In the West, Auschwitz was known
as the death camp where 1 million Jews were murdered,
its name synonymous with the Nazis' genocidal plan.
But in Poland, it was seen as a place of Polish martyrdom.
For decades schoolchildren were taught - erroneously
- that a million Poles perished there, too, although
the actual number, horrible in its own right, was a
small fraction.
Walesa's missteps were criticized
abroad, but they reflected the attitudes of many Poles.
A 1995 American Jewish Committee survey found most Poles
viewed themselves as equal to Jews as Nazi victims.
Nearly 40 percent of Poland's population still harbored
anti-Jewish sentiments. Polish officials bristled at
demands for the return of Jewish communal property,
while restituting far more extensive holdings to the
church.
The difficulties of Poles in confronting
the Holocaust were shared by their neighbors. Under
Communism there was no open discussion of the role of
local collaborators. After 1991, many viewed themselves
as the primary victims. In the Baltic States, "genocide"
became the term describing their treatment by the Russians,
ignoring the fact that Latvian legionnaires and Lithuanian
police battalions willingly assisted the Nazis.
In Slovakia, nationalists fondly
recalled the wartime period of "independence"
when a Nazi puppet state sent 70,000 Jews to their deaths.
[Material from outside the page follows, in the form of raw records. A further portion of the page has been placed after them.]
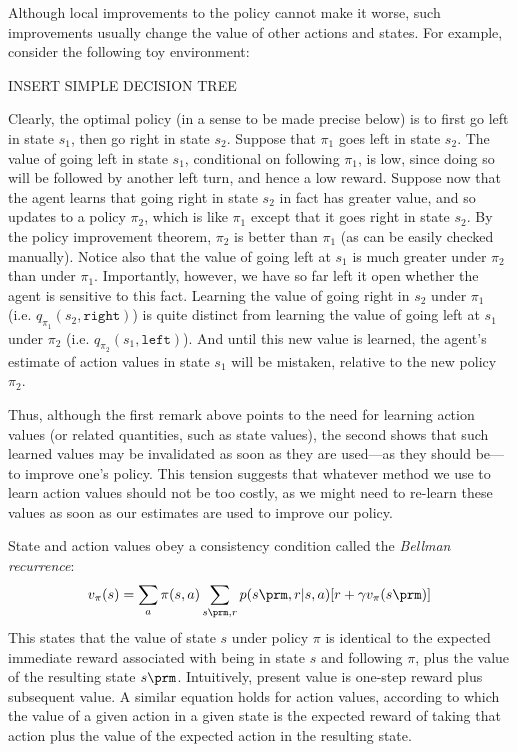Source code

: Although local improvements to the policy cannot make it worse, such improvements usually change the value of other actions and states.
For example, consider the following toy environment:
\begin{center}
	INSERT SIMPLE DECISION TREE
\end{center}
Clearly, the optimal policy (in a sense to be made precise below) is to first go left in state $s_1$, then go right in state $s_2$.
Suppose that $\pi_1$ goes left in state $s_2$.
The value of going left in state $s_1$, conditional on following $\pi_1$, is low, since doing so will be followed by another left turn, and hence a low reward.
Suppose now that the agent learns that going right in state $s_2$ in fact has greater value, and so updates to a policy $\pi_2$, which is like $\pi_1$ except that it goes right in state $s_2$.
By the policy improvement theorem, $\pi_2$ is better than $\pi_1$ (as can be easily checked manually).
Notice also that the value of going left at $s_1$ is much greater under $\pi_2$ than under $\pi_1$.
Importantly, however, we have so far left it open whether the agent is sensitive to this fact.
Learning the value of going right in $s_2$ under $\pi_1$ (i.e. $q_{\pi_1}(s_2, \texttt{right})$) is quite distinct from learning the value of going left at $s_1$ under $\pi_2$ (i.e. $q_{\pi_2}(s_1, \texttt{left})$).
And until this new value is learned, the agent's estimate of action values in state $s_1$ will be mistaken, relative to the new policy $\pi_2$.

Thus, although the first remark above points to the need for learning action values (or related quantities, such as state values), the second shows that such learned values may be invalidated as soon as they are used---as they should be---to improve one's policy.
This tension suggests that whatever method we use to learn action values should not be too costly, as we might need to re-learn these values as soon as our estimates are used to improve our policy.



State and action values obey a consistency condition called the \emph{Bellman recurrence}:
\begin{align*}
	v_{\pi}(s) = \sum_a \pi(s, a) \sum_{s\prm, r} p(s\prm, r | s, a) [r + \gamma v_\pi(s\prm)]
\end{align*}
This states that the value of state $s$ under policy $\pi$ is identical to the expected immediate reward associated with being in state $s$ and following $\pi$, plus the value of the resulting state $s\prm$.
Intuitively, present value is one-step reward plus subsequent value.
A similar equation holds for action values, according to which the value of a given action in a given state is the expected reward of taking that action plus the value of the expected action in the resulting state.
In Romania, people celebrated wartime leader Marshal
Ion Antonescu, whose anti-Soviet pedigree obscured the
fact that he ordered the deportation of hundreds of
thousands of Jews.
But much has happened since. The
three Baltic states established national historical
commissions to examine the role of their citizens in
the persecution of Jews during the Holocaust and the
anti-Semitic conditions preceding it. There are now
official Holocaust remembrance days and educational
programs.
Despite a history of anti-Semitism,
most Poles saw themselves as victims with no role in
the Nazi extermination of Jews. In 1995, 75 percent
believed Poles did everything possible to help Jews
during the Holocaust. This myth was challenged with
the publication of "Neighbors," describing
the 1941 pogrom unleashed by the citizens of Jedwabne
on their Jewish neighbors. In 2002, President Kwazniewski
spoke at Jedwabne's mass grave and begged forgiveness.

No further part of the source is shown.